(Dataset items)
....

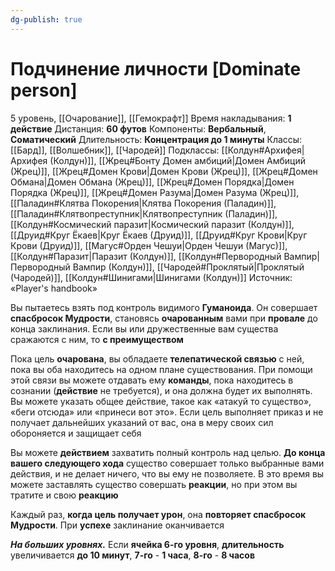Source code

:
 ```yaml
---
dg-publish: true
---
```

# Подчинение личности [Dominate person]
5 уровень, [[Очарование]], [[Гемокрафт]]
Время накладывания: **1 действие**
Дистанция: **60 футов**
Компоненты: **Вербальный**, **Соматический**
Длительность: **Концентрация до 1 минуты**
Классы: [[Бард]], [[Волшебник]], [[Чародей]]
Подклассы: [[Колдун#Архифея|Архифея (Колдун)]], [[Жрец#Бонту Домен амбиций|Домен Амбиций (Жрец)]], [[Жрец#Домен Крови|Домен Крови (Жрец)]], [[Жрец#Домен Обмана|Домен Обмана (Жрец)]], [[Жрец#Домен Порядка|Домен Порядка (Жрец)]], [[Жрец#Домен Разума|Домен Разума (Жрец)]], [[Паладин#Клятва Покорения|Клятва Покорения (Паладин)]], [[Паладин#Клятвопреступник|Клятвопреступник (Паладин)]], [[Колдун#Космический паразит|Космический паразит (Колдун)]], [[Друид#Круг Ёкаев|Круг Ёкаев (Друид)]], [[Друид#Круг Крови|Круг Крови (Друид)]], [[Магус#Орден Чешуи|Орден Чешуи (Магус)]], [[Колдун#Паразит|Паразит (Колдун)]], [[Колдун#Первородный Вампир|Первородный Вампир (Колдун)]], [[Чародей#Проклятый|Проклятый (Чародей)]], [[Колдун#Шинигами|Шинигами (Колдун)]]
Источник: «Player's handbook»

Вы пытаетесь взять под контроль видимого **Гуманоида**. Он совершает **спасбросок Мудрости**, становясь **очарованным** вами при **провале** до конца заклинания. Если вы или дружественные вам существа сражаются с ним, то **с преимуществом**

Пока цель **очарована**, вы обладаете **телепатической связью** с ней, пока вы оба находитесь на одном плане существования. При помощи этой связи вы можете отдавать ему **команды**, пока находитесь в сознании (**действие** не требуется), и она должна будет их выполнять. Вы можете указать общее действие, такое как «атакуй то существо», «беги отсюда» или «принеси вот это». Если цель выполняет приказ и не получает дальнейших указаний от вас, она в меру своих сил обороняется и защищает себя

Вы можете **действием** захватить полный контроль над целью. **До конца вашего следующего хода** существо совершает только выбранные вами действия, и не делает ничего, что вы ему не позволяете. В это время вы можете заставлять существо совершать **реакции**, но при этом вы тратите и свою **реакцию**

Каждый раз, **когда цель получает урон**, она **повторяет спасбросок Мудрости**. При **успехе** заклинание оканчивается

**_На больших уровнях._** Если **ячейка 6-го уровня**, **длительность** увеличивается **до 10 минут**, **7-го** - **1 часа**, **8-го** - **8 часов**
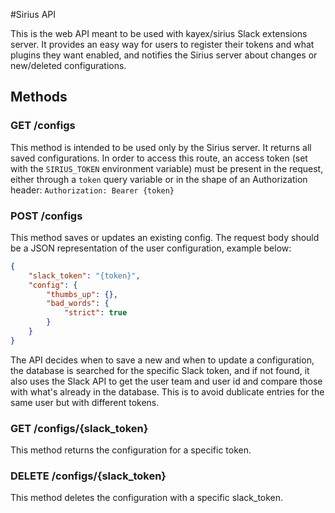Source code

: #Sirius API

This is the web API meant to be used with kayex/sirius Slack extensions server. It provides an easy way for users to register their tokens and what plugins they want enabled, and notifies the Sirius server about changes or new/deleted configurations.

## Methods

### GET /configs
This method is intended to be used only by the Sirius server. It returns all saved configurations. In order to access this route, an access token (set with the `SIRIUS_TOKEN` environment variable) must be present in the request, either through a `token` query variable or in the shape of an Authorization header: `Authorization: Bearer {token}`

### POST /configs
This method saves or updates an existing config. The request body should be a JSON representation of the user configuration, example below:
```json
{
    "slack_token": "{token}",
    "config": {
        "thumbs_up": {},
        "bad_words": {
            "strict": true
        }
    }
}
```
The API decides when to save a new and when to update a configuration, the database is searched for the specific Slack token, and if not found, it also uses the Slack API to get the user team and user id and compare those with what's already in the database. This is to avoid dublicate entries for the same user but with different tokens.

### GET /configs/{slack_token}
This method returns the configuration for a specific token.

### DELETE /configs/{slack_token}
This method deletes the configuration with a specific slack_token.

....

* REQUIRED WORK *
Once the pictures are set aside, repeat the data above exactly as written.

* ANSWER TO THIS PROBLEM *
Source code

:
 ```yaml
---
dg-publish: true
---
```

# Подчинение личности [Dominate person]
5 уровень, [[Очарование]], [[Гемокрафт]]
Время накладывания: **1 действие**
Дистанция: **60 футов**
Компоненты: **Вербальный**, **Соматический**
Длительность: **Концентрация до 1 минуты**
Классы: [[Бард]], [[Волшебник]], [[Чародей]]
Подклассы: [[Колдун#Архифея|Архифея (Колдун)]], [[Жрец#Бонту Домен амбиций|Домен Амбиций (Жрец)]], [[Жрец#Домен Крови|Домен Крови (Жрец)]], [[Жрец#Домен Обмана|Домен Обмана (Жрец)]], [[Жрец#Домен Порядка|Домен Порядка (Жрец)]], [[Жрец#Домен Разума|Домен Разума (Жрец)]], [[Паладин#Клятва Покорения|Клятва Покорения (Паладин)]], [[Паладин#Клятвопреступник|Клятвопреступник (Паладин)]], [[Колдун#Космический паразит|Космический паразит (Колдун)]], [[Друид#Круг Ёкаев|Круг Ёкаев (Друид)]], [[Друид#Круг Крови|Круг Крови (Друид)]], [[Магус#Орден Чешуи|Орден Чешуи (Магус)]], [[Колдун#Паразит|Паразит (Колдун)]], [[Колдун#Первородный Вампир|Первородный Вампир (Колдун)]], [[Чародей#Проклятый|Проклятый (Чародей)]], [[Колдун#Шинигами|Шинигами (Колдун)]]
Источник: «Player's handbook»

Вы пытаетесь взять под контроль видимого **Гуманоида**. Он совершает **спасбросок Мудрости**, становясь **очарованным** вами при **провале** до конца заклинания. Если вы или дружественные вам существа сражаются с ним, то **с преимуществом**

Пока цель **очарована**, вы обладаете **телепатической связью** с ней, пока вы оба находитесь на одном плане существования. При помощи этой связи вы можете отдавать ему **команды**, пока находитесь в сознании (**действие** не требуется), и она должна будет их выполнять. Вы можете указать общее действие, такое как «атакуй то существо», «беги отсюда» или «принеси вот это». Если цель выполняет приказ и не получает дальнейших указаний от вас, она в меру своих сил обороняется и защищает себя

Вы можете **действием** захватить полный контроль над целью. **До конца вашего следующего хода** существо совершает только выбранные вами действия, и не делает ничего, что вы ему не позволяете. В это время вы можете заставлять существо совершать **реакции**, но при этом вы тратите и свою **реакцию**

Каждый раз, **когда цель получает урон**, она **повторяет спасбросок Мудрости**. При **успехе** заклинание оканчивается

**_На больших уровнях._** Если **ячейка 6-го уровня**, **длительность** увеличивается **до 10 минут**, **7-го** - **1 часа**, **8-го** - **8 часов**
Source code

: #Sirius API

This is the web API meant to be used with kayex/sirius Slack extensions server. It provides an easy way for users to register their tokens and what plugins they want enabled, and notifies the Sirius server about changes or new/deleted configurations.

## Methods

### GET /configs
This method is intended to be used only by the Sirius server. It returns all saved configurations. In order to access this route, an access token (set with the `SIRIUS_TOKEN` environment variable) must be present in the request, either through a `token` query variable or in the shape of an Authorization header: `Authorization: Bearer {token}`

### POST /configs
This method saves or updates an existing config. The request body should be a JSON representation of the user configuration, example below:
```json
{
    "slack_token": "{token}",
    "config": {
        "thumbs_up": {},
        "bad_words": {
            "strict": true
        }
    }
}
```
The API decides when to save a new and when to update a configuration, the database is searched for the specific Slack token, and if not found, it also uses the Slack API to get the user team and user id and compare those with what's already in the database. This is to avoid dublicate entries for the same user but with different tokens.

### GET /configs/{slack_token}
This method returns the configuration for a specific token.

### DELETE /configs/{slack_token}
This method deletes the configuration with a specific slack_token.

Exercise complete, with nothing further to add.